Cette interview a été éditée par souci de concision.

Commençons par le commencement. Vous souvenez-vous de votre première rencontre avec Anthony Bourdain ?

Cuisine Confidentiel. En fait, il a publié un article dans Le new yorker avant que Cuisine Confidentiel cela a fait sensation, et j'ai lu cet article. Puis quand Cuisine Confidentiel est sorti, c'était définitivement le genre de chose que les gens faisaient circuler et disaient: "Tu dois lire ce livre." Alors je l'ai fait, et je n'y ai pas vraiment prêté attention pendant un moment, parce que je ne regardais pas beaucoup The Food Network sur le câble de base à cette époque. Mais une fois qu'il est entré dans No Reservations et qu'il a commencé à apparaître dans plus d'endroits, j'ai commencé à dire que j'aimais le regarder. Ce n'était pas un rendez-vous télé pour moi, mais c'était comme beaucoup de monde : quand il passait, je me laissais entraîner. j'ai fini par lire, Milieu Cru, sa deuxième autobiographie, à un moment donné. Je l'ai suivi sur Twitter. Twitter a été conçu pour quelqu'un comme Anthony Bourdain. Pour une personne intelligente et sournoise comme Bourdain, Twitter était une aubaine, et il l'aimait. Donc je l'aimais bien, mais je n'avais pas pensé aussi profondément à lui, à part le fait que je savais à travers un groupe de mes amis qui sont des écrivains et des gens de la nourriture à quel point il était important pour eux.

Les narrations que Bourdain a écrites pour ses émissions ont toujours fait partie de mes aspects préférés de ces programmes, et je suppose que vous avez eu accès à tous ces fichiers pendant la réalisation de ce film. Comment avez-vous effectué la tâche gargantuesque de passer au peigne fin toutes ces images d'archives et cet audio pour créer une histoire cohérente dans ce film ?

Faire un film sur Bourdain et ne pas le faire raconter d'une manière ou d'une autre, ce serait juste étrange. Alors en y pensant, j'ai commencé à penser à Boulevard du Coucher de Soleil et William Holden racontant d'outre-tombe. C'est mon hommage.

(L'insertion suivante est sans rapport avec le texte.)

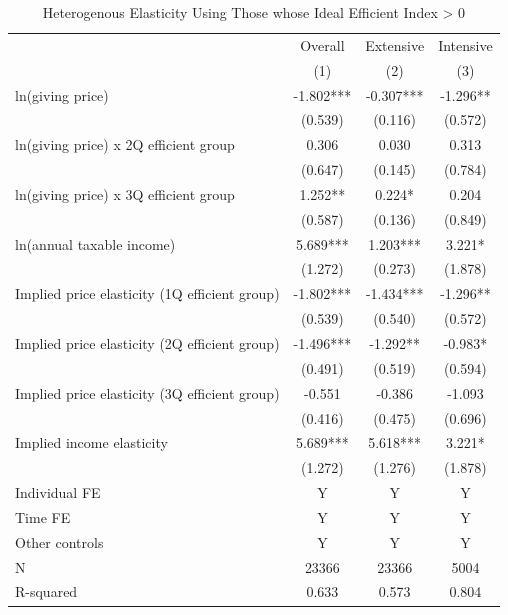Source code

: \documentclass[
  11pt,
  a4paper,
]{article}
\begin{document}
  \begin{table}

  \caption{\label{tab:kableSubsetHeteroElasticity}Heterogenous Elasticity Using Those whose Ideal Efficient Index > 0}
  \centering
  \fontsize{8}{10}\selectfont
  \begin{threeparttable}
  \begin{tabular}[t]{lccc}
  \toprule
  \multicolumn{1}{c}{ } & \multicolumn{1}{c}{Overall} & \multicolumn{1}{c}{Extensive} & \multicolumn{1}{c}{Intensive} \\
  \cmidrule(l{3pt}r{3pt}){2-2} \cmidrule(l{3pt}r{3pt}){3-3} \cmidrule(l{3pt}r{3pt}){4-4}
   & (1) & (2) & (3)\\
  \midrule
  ln(giving price) & -1.802*** & -0.307*** & -1.296**\\
   & (0.539) & (0.116) & (0.572)\\
  ln(giving price) x 2Q efficient group & 0.306 & 0.030 & 0.313\\
   & (0.647) & (0.145) & (0.784)\\
  ln(giving price) x 3Q efficient group & 1.252** & 0.224* & 0.204\\
   & (0.587) & (0.136) & (0.849)\\
  ln(annual taxable income) & 5.689*** & 1.203*** & 3.221*\\
   & (1.272) & (0.273) & (1.878)\\
  Implied price elasticity (1Q efficient group) & -1.802*** & -1.434*** & -1.296**\\
   & (0.539) & (0.540) & (0.572)\\
  Implied price elasticity (2Q efficient group) & -1.496*** & -1.292** & -0.983*\\
   & (0.491) & (0.519) & (0.594)\\
  Implied price elasticity (3Q efficient group) & -0.551 & -0.386 & -1.093\\
   & (0.416) & (0.475) & (0.696)\\
  Implied income elasticity & 5.689*** & 5.618*** & 3.221*\\
   & (1.272) & (1.276) & (1.878)\\
  Individual FE & Y & Y & Y\\
  Time FE & Y & Y & Y\\
  Other controls & Y & Y & Y\\
  N & 23366 & 23366 & 5004\\
  R-squared & 0.633 & 0.573 & 0.804\\
  \bottomrule
  \end{tabular}

\end{threeparttable}
\end{table}
\end{document}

Cela semble être quelque chose qu'il aurait adoré.

Je pense qu'il aurait adoré, mais le kicker, quand j'ai commencé à regarder d'anciens épisodes des premières émissions, Visite du cuisinier, saison 1, il fait un épisode à L.A. au Château Marmont, et il se filme flottant face contre terre dans la piscine.

Wow.

J'étais comme, "OK, il est déjà en avance sur moi là-dessus." Alors j'ai eu non seulement sa voix off, que nous avons eue toutes ces sessions, mais chaque livre sur cassette et podcast et interviews à la radio, et j'ai tout parcouru. Tout ce qui ressemblait à une ligne vraiment substantielle, nous l'avons mis dans une feuille de calcul, essentiellement. Nous nous sommes retrouvés avec un tableur de 500 pages que j'ai organisé par thème. Donc, si c'était Tony qui parlait de nourriture, ou de voyage, ou d'enfance, ou quoi que ce soit d'autre, nous l'avons organisé de cette façon. Nous avions donc ce classeur de Tony sur tout. Il y a eu un moment très fugace au début où je me suis dit : « Est-ce que je devrais simplement ne pas interviewer qui que ce soit et laisser Tony raconter tout le film ? » Même si je savais que cela ne fonctionnerait pas. C'était juste une vanité intéressante. Parce que le fait est que, aussi grand écrivain et narrateur qu'il l'était, il avait aussi de gros angles morts sur lui-même. Je n'allais jamais les comprendre dans sa voix.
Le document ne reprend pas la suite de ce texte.